Right before I came to the Getty I was a gallery director at Cerritos College. I found out that the Getty Villa was hiring preparators to pack up the antiquities and move them here and set them up for the re-opening in 2006. I thought later I would go back to teaching. But once you get to the Getty, you want to stay. The people I work with are great, and the Villa is a beautiful place to work.
LP: Is there a particular educational background that’s necessary for this job?
MA: I have a master’s degree in sculpture. The job description says you just need a high school diploma to apply for this job, but in fact three of the four preparators at the Getty Villa have master’s degrees.
LP: What other skills are helpful for this field of work?
MA: Working in groups. And as in any field, to be able to listen to people and communicate with them is a useful skill.
You also need really strong mechanical or fabrication skills. You have to be good at putting parts together, making things.

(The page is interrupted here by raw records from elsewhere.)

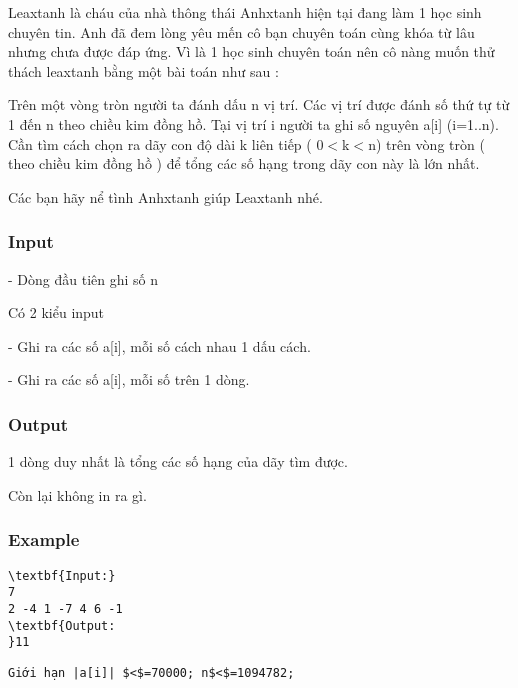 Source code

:

Leaxtanh là cháu của nhà thông thái Anhxtanh hiện tại đang làm 1 học sinh chuyên tin. Anh đã đem lòng yêu mến cô bạn chuyên toán cùng khóa từ lâu nhưng chưa được đáp ứng. Vì là 1 học sinh chuyên toán nên cô nàng muốn thử thách leaxtanh bằng một bài toán như sau :

Trên một vòng tròn người ta đánh dấu n vị trí. Các vị trí được đánh số thứ tự từ 1 đến n theo chiều kim đồng hồ. Tại vị trí i người ta ghi số nguyên a[i] (i=1..n). Cần tìm cách chọn ra dãy con độ dài k liên tiếp ( 0$<$k$<$n) trên vòng tròn ( theo chiều kim đồng hồ ) để tổng các số hạng trong dãy con này là lớn nhất.

Các bạn hãy nể tình Anhxtanh giúp Leaxtanh nhé.

\subsubsection{Input}

- Dòng đầu tiên ghi số n

Có 2 kiểu input

- Ghi ra các số a[i], mỗi số cách nhau 1 dấu cách.

- Ghi ra các số a[i], mỗi số trên 1 dòng.

\subsubsection{Output}

1 dòng duy nhất là tổng các số hạng của dãy tìm được.

Còn lại không in ra gì.

\subsubsection{Example}
\begin{verbatim}
\textbf{Input:}
7
2 -4 1 -7 4 6 -1
\textbf{Output:
}11\end{verbatim}
\begin{verbatim}
Giới hạn |a[i]| $<$=70000; n$<$=1094782;\end{verbatim} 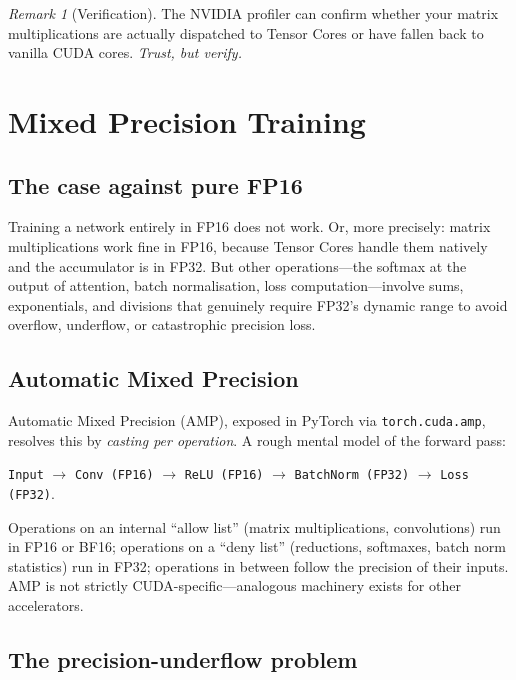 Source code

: \documentclass[11pt,a4paper]{article}
\theoremstyle{definition}
\theoremstyle{remark}
\newtheorem*{remark}{Remark}
\theoremstyle{plain}
\begin{document}
\begin{remark}[Verification]
The NVIDIA profiler can confirm whether your matrix multiplications are
actually dispatched to Tensor Cores or have fallen back to vanilla CUDA
cores. \emph{Trust, but verify.}
\end{remark}

\section{Mixed Precision Training}
\label{sec:amp}

\subsection{The case against pure FP16}

Training a network entirely in FP16 does not work. Or, more precisely:
matrix multiplications work fine in FP16, because Tensor Cores handle
them natively and the accumulator is in FP32. But other operations---the
softmax at the output of attention, batch normalisation, loss
computation---involve sums, exponentials, and divisions that genuinely
require FP32's dynamic range to avoid overflow, underflow, or
catastrophic precision loss.

\subsection{Automatic Mixed Precision}

Automatic Mixed Precision (AMP), exposed in PyTorch via
\texttt{torch.cuda.amp}, resolves this by \emph{casting per operation}. A
rough mental model of the forward pass:
\begin{center}
\texttt{Input} $\to$ \texttt{Conv (FP16)} $\to$ \texttt{ReLU (FP16)}
$\to$ \texttt{BatchNorm (FP32)} $\to$ \texttt{Loss (FP32)}.
\end{center}
Operations on an internal ``allow list'' (matrix multiplications,
convolutions) run in FP16 or BF16; operations on a ``deny list''
(reductions, softmaxes, batch norm statistics) run in FP32; operations in
between follow the precision of their inputs. AMP is not strictly
CUDA-specific---analogous machinery exists for other accelerators.

\subsection{The precision-underflow problem}
\end{document}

LP: What’s your favorite part of the job?
MA: I like mechanical design problems. For example, I often have to figure out how to mount a label or a banner. The designers know where they want to put things, but they don’t know how they actually get set up.
One of the nice things about working at the Villa is that there are only four preparators, so we all get to be carpenters and painters and metal fabricators.
LP: Are you an artist too?
MA: I’ve both painted and sculpted. Right now I’m building a studio in my back yard.
LP: Is it a special challenge to work with the antique objects that make up the Villa’s collection?
MA: The works are certainly older here at the Villa—except for the recent exhibition The Aztec Pantheon and the Art of Empire, which had “new” works, only about 500 or 1,000 years old. Because the works are older at the Villa, most everything has already been broken and repaired, which adds to its fragility. But really, the more modern pieces at the Getty Center are equally fragile.
Our goal is that nothing will ever suffer even the minutest bit of damage. Whether it’s our own work or on loan, it should look the same when it goes on display as when it comes down.
It helps that a lot of the people here have worked as artists. One way to know how strong something is, is to break it. Of course, not the artifacts we work with! But if you’ve worked with stone, bronze casting, textiles, or any other medium, you have some idea of how fragile it is. We don’t learn from breaking ancient artifacts, but from breaking sculptures we’ve made ourselves.
LP: Is there a project that was particularly challenging or memorable? With The Aztec Pantheon the objects were very large, and I’m wondering if that posed a challenge for the preparators.
MA: Some people like working with really small objects and others with huge ones. I find it more interesting, and in a way more comfortable, to handle larger sculptures.
We did a show in 2009 called The Golden Graves of Ancient Vani, which had tons of small pieces of gold jewelry and beads. Handling these is a different sort of talent. You have to wear magnifying glasses when you’re working with objects on that scale. I guess I’d rather set up larger sculptures than tie little gold earrings to a mount with a tiny amount of filament.
LP: Tell me what it’s like to de-install The Aztec Pantheon and set up the next show, The Art of Ancient Greek Theater.
MA: The Aztec show was challenging because some of the objects were ceramic. Several works arrived in multiple pieces, and it took about a day to set up each piece. They’re ceramic with a metal armature inside, and they have to be interlocked in a certain way and stood up. So those are really interesting to take apart as well.
After the Aztec objects are packed up in crates and shipped out, we’ll take the exhibition furniture out of the gallery. The next team will come in and paint the gallery for The Art of Ancient Greek Theater. Then we’ll move in the new exhibition furniture. When the theater objects come in, we’ll unpack them and start installing. And be ready for whatever new problems need to be solved!